⟨

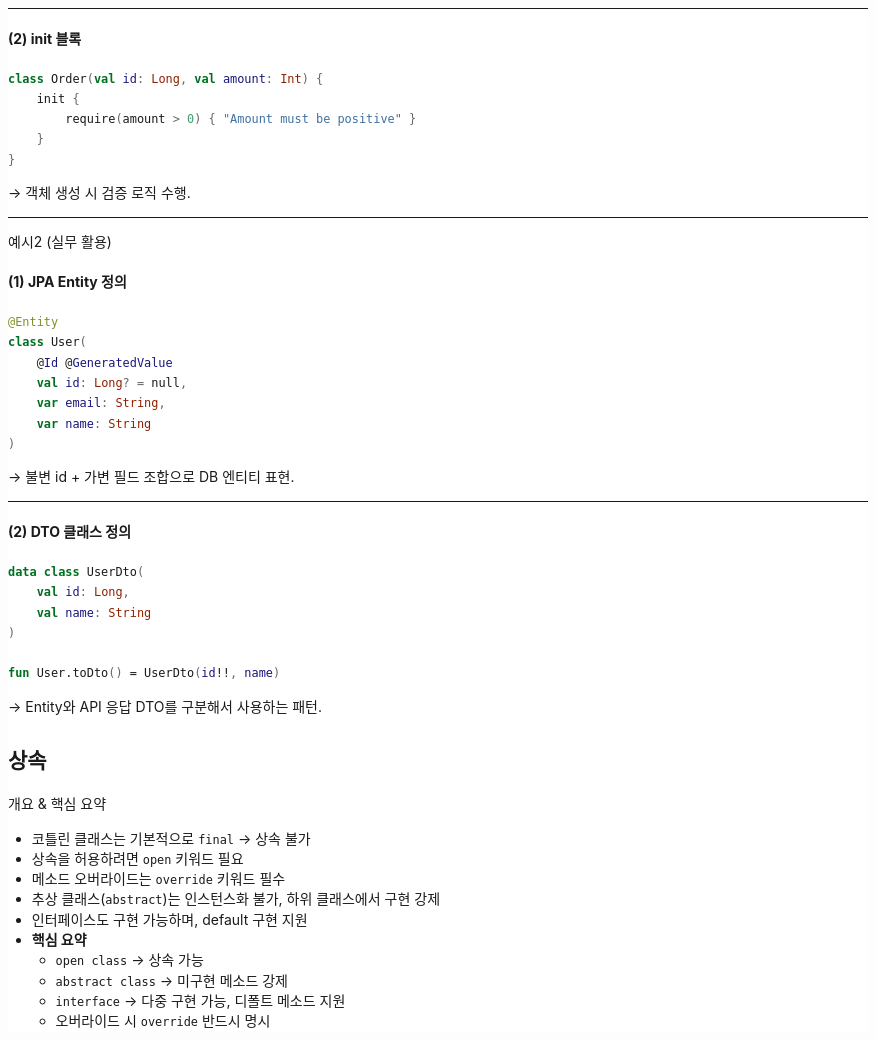 ***

#### (2) init 블록

```kotlin
class Order(val id: Long, val amount: Int) {
    init {
        require(amount > 0) { "Amount must be positive" }
    }
}
```

→ 객체 생성 시 검증 로직 수행.

***

예시2 (실무 활용)

#### (1) JPA Entity 정의

```kotlin
@Entity
class User(
    @Id @GeneratedValue
    val id: Long? = null,
    var email: String,
    var name: String
)
```

→ 불변 id + 가변 필드 조합으로 DB 엔티티 표현.

***

#### (2) DTO 클래스 정의

```kotlin
data class UserDto(
    val id: Long,
    val name: String
)

fun User.toDto() = UserDto(id!!, name)
```

→ Entity와 API 응답 DTO를 구분해서 사용하는 패턴.



## 상속

개요 & 핵심 요약

* 코틀린 클래스는 기본적으로 `final` → 상속 불가
* 상속을 허용하려면 `open` 키워드 필요
* 메소드 오버라이드는 `override` 키워드 필수
* 추상 클래스(`abstract`)는 인스턴스화 불가, 하위 클래스에서 구현 강제
* 인터페이스도 구현 가능하며, default 구현 지원
* **핵심 요약**
  * `open class` → 상속 가능
  * `abstract class` → 미구현 메소드 강제
  * `interface` → 다중 구현 가능, 디폴트 메소드 지원
  * 오버라이드 시 `override` 반드시 명시
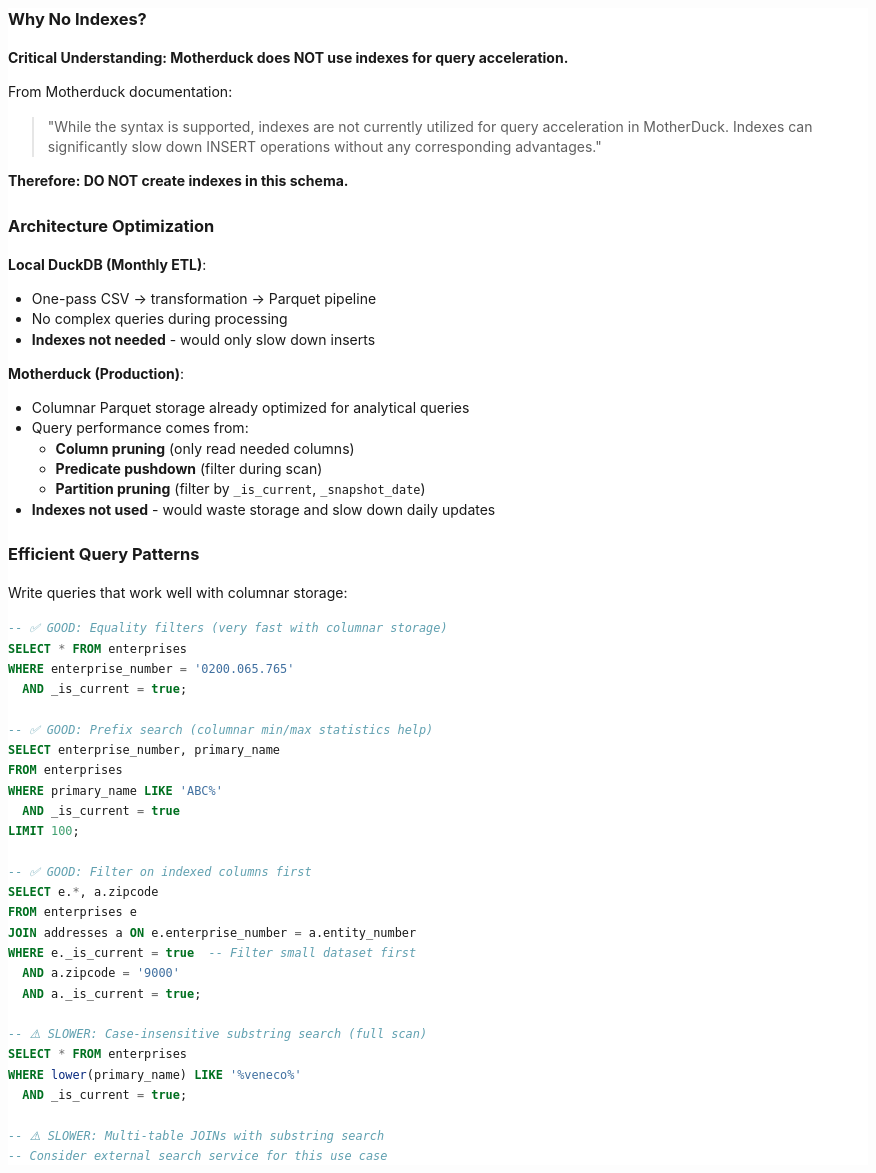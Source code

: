 ### Why No Indexes?

**Critical Understanding: Motherduck does NOT use indexes for query acceleration.**

From Motherduck documentation:
> "While the syntax is supported, indexes are not currently utilized for query acceleration in MotherDuck. Indexes can significantly slow down INSERT operations without any corresponding advantages."

**Therefore: DO NOT create indexes in this schema.**

### Architecture Optimization

**Local DuckDB (Monthly ETL)**:
- One-pass CSV → transformation → Parquet pipeline
- No complex queries during processing
- **Indexes not needed** - would only slow down inserts

**Motherduck (Production)**:
- Columnar Parquet storage already optimized for analytical queries
- Query performance comes from:
  - **Column pruning** (only read needed columns)
  - **Predicate pushdown** (filter during scan)
  - **Partition pruning** (filter by `_is_current`, `_snapshot_date`)
- **Indexes not used** - would waste storage and slow down daily updates

### Efficient Query Patterns

Write queries that work well with columnar storage:

```sql
-- ✅ GOOD: Equality filters (very fast with columnar storage)
SELECT * FROM enterprises
WHERE enterprise_number = '0200.065.765'
  AND _is_current = true;

-- ✅ GOOD: Prefix search (columnar min/max statistics help)
SELECT enterprise_number, primary_name
FROM enterprises
WHERE primary_name LIKE 'ABC%'
  AND _is_current = true
LIMIT 100;

-- ✅ GOOD: Filter on indexed columns first
SELECT e.*, a.zipcode
FROM enterprises e
JOIN addresses a ON e.enterprise_number = a.entity_number
WHERE e._is_current = true  -- Filter small dataset first
  AND a.zipcode = '9000'
  AND a._is_current = true;

-- ⚠️ SLOWER: Case-insensitive substring search (full scan)
SELECT * FROM enterprises
WHERE lower(primary_name) LIKE '%veneco%'
  AND _is_current = true;

-- ⚠️ SLOWER: Multi-table JOINs with substring search
-- Consider external search service for this use case
```
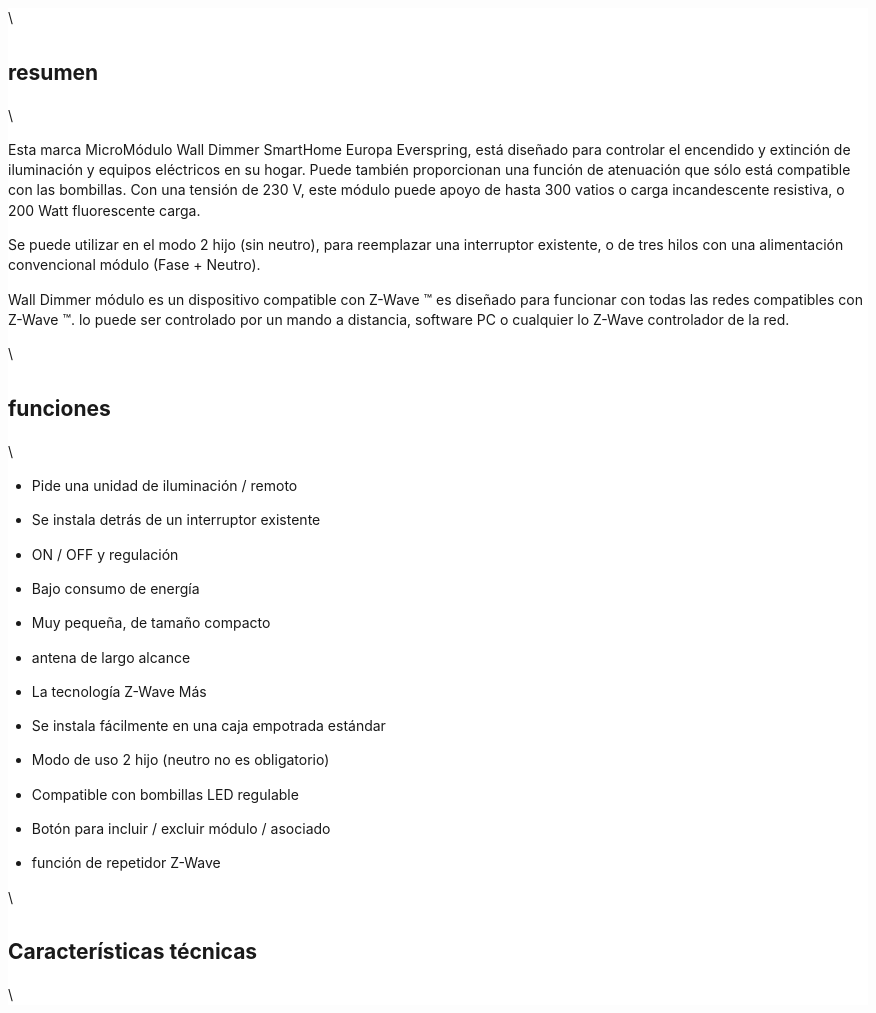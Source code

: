 \

resumen
------

\

Esta marca MicroMódulo Wall Dimmer SmartHome Europa
Everspring, está diseñado para controlar el encendido y extinción de
iluminación y equipos eléctricos en su hogar. Puede
también proporcionan una función de atenuación que sólo está
compatible con las bombillas. Con una tensión de 230 V, este módulo puede
apoyo de hasta 300 vatios o carga incandescente resistiva, o 200
Watt fluorescente carga.

Se puede utilizar en el modo 2 hijo (sin neutro), para reemplazar una
interruptor existente, o de tres hilos con una alimentación convencional
módulo (Fase + Neutro).

Wall Dimmer módulo es un dispositivo compatible con Z-Wave ™ es
diseñado para funcionar con todas las redes compatibles con Z-Wave ™. lo
puede ser controlado por un mando a distancia, software PC o cualquier
lo Z-Wave controlador de la red.

\

funciones
---------

\

-   Pide una unidad de iluminación / remoto

-   Se instala detrás de un interruptor existente

-   ON / OFF y regulación

-   Bajo consumo de energía

-   Muy pequeña, de tamaño compacto

-   antena de largo alcance

-   La tecnología Z-Wave Más

-   Se instala fácilmente en una caja empotrada estándar

-   Modo de uso 2 hijo (neutro no es obligatorio)

-   Compatible con bombillas LED regulable

-   Botón para incluir / excluir módulo / asociado

-   función de repetidor Z-Wave

\

Características técnicas
---------------------------

\
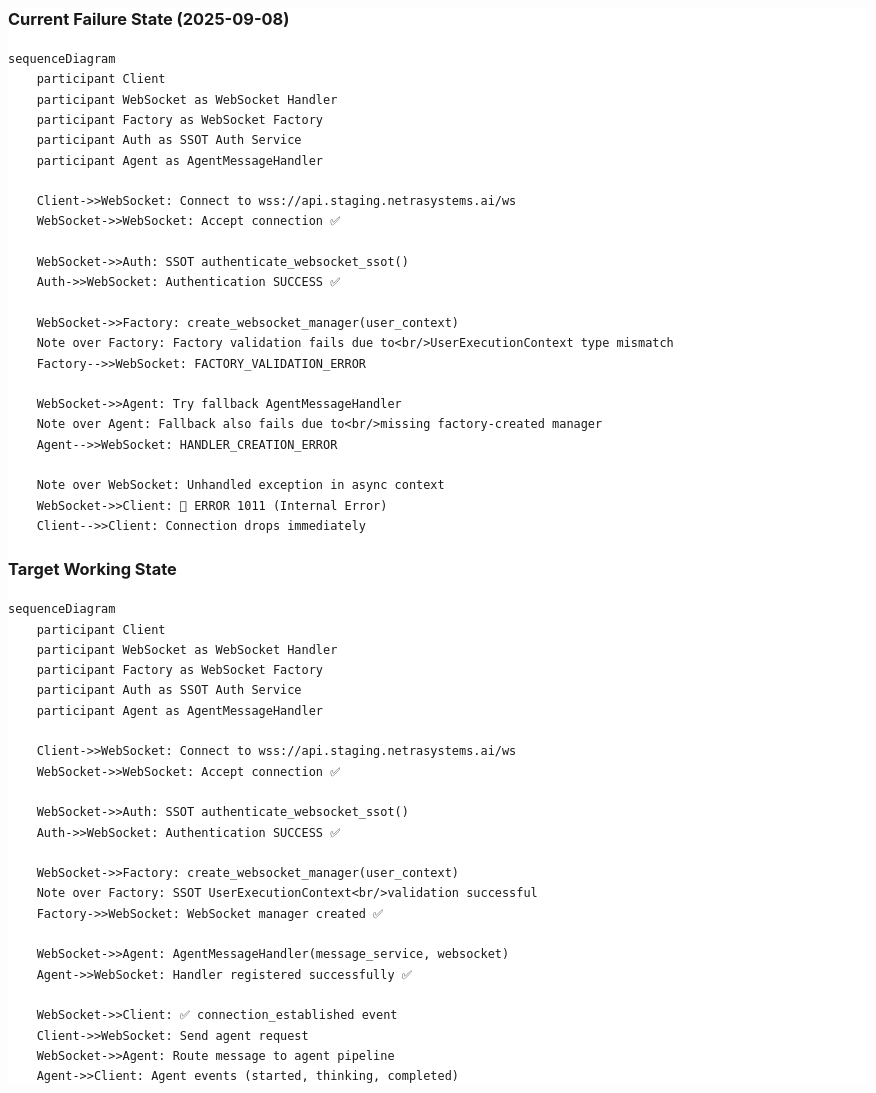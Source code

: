 ### Current Failure State (2025-09-08)

```mermaid
sequenceDiagram
    participant Client
    participant WebSocket as WebSocket Handler
    participant Factory as WebSocket Factory
    participant Auth as SSOT Auth Service  
    participant Agent as AgentMessageHandler

    Client->>WebSocket: Connect to wss://api.staging.netrasystems.ai/ws
    WebSocket->>WebSocket: Accept connection ✅
    
    WebSocket->>Auth: SSOT authenticate_websocket_ssot()
    Auth->>WebSocket: Authentication SUCCESS ✅
    
    WebSocket->>Factory: create_websocket_manager(user_context)
    Note over Factory: Factory validation fails due to<br/>UserExecutionContext type mismatch
    Factory-->>WebSocket: FACTORY_VALIDATION_ERROR
    
    WebSocket->>Agent: Try fallback AgentMessageHandler
    Note over Agent: Fallback also fails due to<br/>missing factory-created manager
    Agent-->>WebSocket: HANDLER_CREATION_ERROR
    
    Note over WebSocket: Unhandled exception in async context
    WebSocket->>Client: 🔴 ERROR 1011 (Internal Error)
    Client-->>Client: Connection drops immediately
```

### Target Working State

```mermaid
sequenceDiagram
    participant Client
    participant WebSocket as WebSocket Handler  
    participant Factory as WebSocket Factory
    participant Auth as SSOT Auth Service
    participant Agent as AgentMessageHandler

    Client->>WebSocket: Connect to wss://api.staging.netrasystems.ai/ws
    WebSocket->>WebSocket: Accept connection ✅
    
    WebSocket->>Auth: SSOT authenticate_websocket_ssot()
    Auth->>WebSocket: Authentication SUCCESS ✅
    
    WebSocket->>Factory: create_websocket_manager(user_context)
    Note over Factory: SSOT UserExecutionContext<br/>validation successful
    Factory->>WebSocket: WebSocket manager created ✅
    
    WebSocket->>Agent: AgentMessageHandler(message_service, websocket)
    Agent->>WebSocket: Handler registered successfully ✅
    
    WebSocket->>Client: ✅ connection_established event
    Client->>WebSocket: Send agent request
    WebSocket->>Agent: Route message to agent pipeline
    Agent->>Client: Agent events (started, thinking, completed)
```
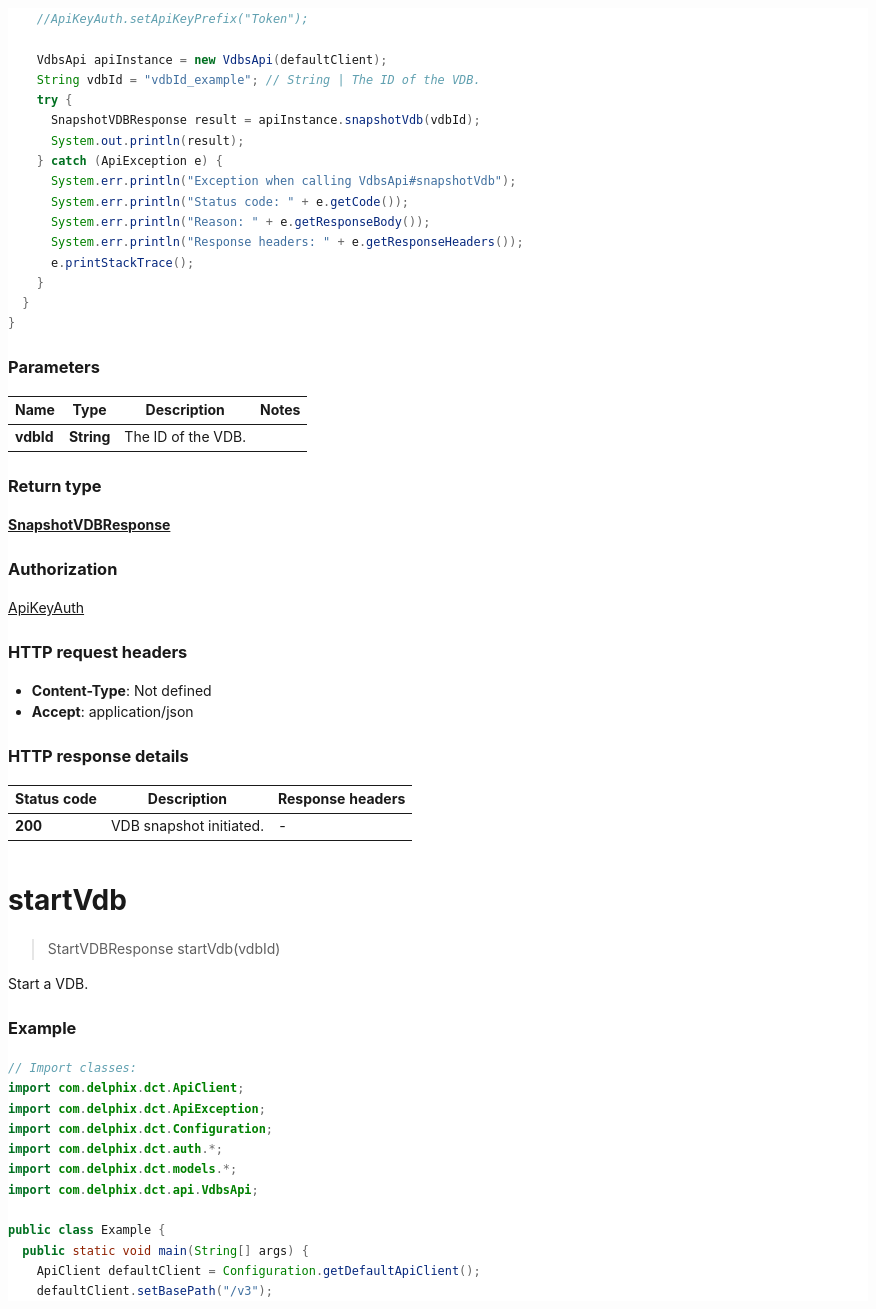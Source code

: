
 ```java
    //ApiKeyAuth.setApiKeyPrefix("Token");

    VdbsApi apiInstance = new VdbsApi(defaultClient);
    String vdbId = "vdbId_example"; // String | The ID of the VDB.
    try {
      SnapshotVDBResponse result = apiInstance.snapshotVdb(vdbId);
      System.out.println(result);
    } catch (ApiException e) {
      System.err.println("Exception when calling VdbsApi#snapshotVdb");
      System.err.println("Status code: " + e.getCode());
      System.err.println("Reason: " + e.getResponseBody());
      System.err.println("Response headers: " + e.getResponseHeaders());
      e.printStackTrace();
    }
  }
}
```

### Parameters

| Name | Type | Description  | Notes |
|------------- | ------------- | ------------- | -------------|
| **vdbId** | **String**| The ID of the VDB. | |

### Return type

[**SnapshotVDBResponse**](SnapshotVDBResponse.md)

### Authorization

[ApiKeyAuth](../README.md#ApiKeyAuth)

### HTTP request headers

 - **Content-Type**: Not defined
 - **Accept**: application/json

### HTTP response details
| Status code | Description | Response headers |
|-------------|-------------|------------------|
| **200** | VDB snapshot initiated. |  -  |

<a id="startVdb"></a>
# **startVdb**
> StartVDBResponse startVdb(vdbId)

Start a VDB.

### Example
```java
// Import classes:
import com.delphix.dct.ApiClient;
import com.delphix.dct.ApiException;
import com.delphix.dct.Configuration;
import com.delphix.dct.auth.*;
import com.delphix.dct.models.*;
import com.delphix.dct.api.VdbsApi;

public class Example {
  public static void main(String[] args) {
    ApiClient defaultClient = Configuration.getDefaultApiClient();
    defaultClient.setBasePath("/v3");
```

⟩

* Work task
When the string "this" occurs in a line of the material, that line belongs in the answer.

* Task solution
**Therefore: DO NOT create indexes in this schema.**
-- Consider external search service for this use case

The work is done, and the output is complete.